Pull out each line of the records holding the string "file".

Start of EXTRACTED DATA

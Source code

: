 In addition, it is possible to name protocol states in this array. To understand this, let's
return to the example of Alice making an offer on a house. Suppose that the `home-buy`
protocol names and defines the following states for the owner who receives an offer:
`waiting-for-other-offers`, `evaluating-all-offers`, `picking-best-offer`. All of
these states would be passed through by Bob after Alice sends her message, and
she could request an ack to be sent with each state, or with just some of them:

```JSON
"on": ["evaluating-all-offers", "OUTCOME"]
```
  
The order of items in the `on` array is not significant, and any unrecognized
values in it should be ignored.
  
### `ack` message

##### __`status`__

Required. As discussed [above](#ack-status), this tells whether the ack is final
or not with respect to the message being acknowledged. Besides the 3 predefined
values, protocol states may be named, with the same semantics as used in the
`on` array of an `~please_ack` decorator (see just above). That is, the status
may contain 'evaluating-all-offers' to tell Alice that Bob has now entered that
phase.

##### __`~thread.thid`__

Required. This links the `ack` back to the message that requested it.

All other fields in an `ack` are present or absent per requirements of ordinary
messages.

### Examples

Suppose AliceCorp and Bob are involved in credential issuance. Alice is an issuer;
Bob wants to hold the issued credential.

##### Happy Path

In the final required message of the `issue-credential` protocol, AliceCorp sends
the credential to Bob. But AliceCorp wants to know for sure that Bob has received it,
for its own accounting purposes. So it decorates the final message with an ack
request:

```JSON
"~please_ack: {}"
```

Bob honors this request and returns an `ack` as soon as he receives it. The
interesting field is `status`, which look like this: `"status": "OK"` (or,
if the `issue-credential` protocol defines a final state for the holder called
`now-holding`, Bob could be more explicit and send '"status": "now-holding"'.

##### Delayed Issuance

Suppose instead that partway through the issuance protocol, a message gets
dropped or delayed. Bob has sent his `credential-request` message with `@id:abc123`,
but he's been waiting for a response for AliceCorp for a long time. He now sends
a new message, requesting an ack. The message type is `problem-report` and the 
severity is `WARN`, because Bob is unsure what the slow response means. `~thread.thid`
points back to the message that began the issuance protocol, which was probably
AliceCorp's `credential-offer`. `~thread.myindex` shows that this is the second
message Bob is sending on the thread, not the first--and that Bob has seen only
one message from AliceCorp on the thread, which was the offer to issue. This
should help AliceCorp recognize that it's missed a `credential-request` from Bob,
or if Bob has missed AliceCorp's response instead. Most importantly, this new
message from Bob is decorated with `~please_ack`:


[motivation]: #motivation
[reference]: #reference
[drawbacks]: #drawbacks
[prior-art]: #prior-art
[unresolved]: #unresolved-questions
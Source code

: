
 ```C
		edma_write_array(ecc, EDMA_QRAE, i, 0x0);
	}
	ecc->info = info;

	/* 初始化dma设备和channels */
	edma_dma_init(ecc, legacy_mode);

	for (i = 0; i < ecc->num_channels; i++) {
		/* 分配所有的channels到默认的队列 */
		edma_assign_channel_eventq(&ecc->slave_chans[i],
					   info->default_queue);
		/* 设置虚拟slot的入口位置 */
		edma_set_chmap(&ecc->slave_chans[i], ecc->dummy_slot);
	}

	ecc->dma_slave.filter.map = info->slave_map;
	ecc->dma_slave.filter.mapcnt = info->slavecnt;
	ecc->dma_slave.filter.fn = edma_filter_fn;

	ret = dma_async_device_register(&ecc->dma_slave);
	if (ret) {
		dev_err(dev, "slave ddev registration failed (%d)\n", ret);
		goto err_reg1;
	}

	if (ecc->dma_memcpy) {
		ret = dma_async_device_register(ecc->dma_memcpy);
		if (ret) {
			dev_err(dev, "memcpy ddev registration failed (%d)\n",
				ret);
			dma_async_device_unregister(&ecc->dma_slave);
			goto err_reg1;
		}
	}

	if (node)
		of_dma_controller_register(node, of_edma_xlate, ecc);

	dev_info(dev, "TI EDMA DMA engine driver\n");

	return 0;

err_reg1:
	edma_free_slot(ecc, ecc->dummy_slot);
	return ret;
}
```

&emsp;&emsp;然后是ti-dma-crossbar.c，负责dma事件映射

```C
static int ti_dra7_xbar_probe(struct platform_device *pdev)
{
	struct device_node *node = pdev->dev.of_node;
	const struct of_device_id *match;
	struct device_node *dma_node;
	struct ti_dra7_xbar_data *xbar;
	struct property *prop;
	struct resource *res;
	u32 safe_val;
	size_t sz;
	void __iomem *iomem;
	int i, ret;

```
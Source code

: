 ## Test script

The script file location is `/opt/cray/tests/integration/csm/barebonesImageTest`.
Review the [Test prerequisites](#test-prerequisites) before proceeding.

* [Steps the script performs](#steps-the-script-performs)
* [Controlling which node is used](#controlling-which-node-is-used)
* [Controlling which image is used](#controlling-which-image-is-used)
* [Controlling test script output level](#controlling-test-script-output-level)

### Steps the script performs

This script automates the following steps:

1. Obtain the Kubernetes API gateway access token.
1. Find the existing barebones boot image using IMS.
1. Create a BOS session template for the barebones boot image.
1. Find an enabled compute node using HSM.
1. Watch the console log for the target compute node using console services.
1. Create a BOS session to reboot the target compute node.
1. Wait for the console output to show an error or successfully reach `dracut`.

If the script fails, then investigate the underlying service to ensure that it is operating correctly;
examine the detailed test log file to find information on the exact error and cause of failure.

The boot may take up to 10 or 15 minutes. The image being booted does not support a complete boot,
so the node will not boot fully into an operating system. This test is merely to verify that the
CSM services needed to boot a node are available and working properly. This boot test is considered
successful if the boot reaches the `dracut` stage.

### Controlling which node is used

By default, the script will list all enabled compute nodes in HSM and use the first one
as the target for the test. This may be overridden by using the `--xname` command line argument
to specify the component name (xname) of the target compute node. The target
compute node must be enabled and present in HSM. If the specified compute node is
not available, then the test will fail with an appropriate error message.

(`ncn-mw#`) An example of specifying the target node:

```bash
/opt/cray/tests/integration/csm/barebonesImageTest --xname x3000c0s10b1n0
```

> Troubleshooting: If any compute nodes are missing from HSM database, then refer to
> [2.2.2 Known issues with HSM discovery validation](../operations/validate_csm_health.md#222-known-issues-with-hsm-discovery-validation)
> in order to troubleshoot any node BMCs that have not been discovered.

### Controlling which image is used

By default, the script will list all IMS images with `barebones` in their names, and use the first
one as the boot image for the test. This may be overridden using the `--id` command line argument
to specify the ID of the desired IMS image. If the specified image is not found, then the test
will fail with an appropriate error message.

End of EXTRACTED DATA

= EXERCISE OUTPUT =
The script file location is `/opt/cray/tests/integration/csm/barebonesImageTest`.
examine the detailed test log file to find information on the exact error and cause of failure.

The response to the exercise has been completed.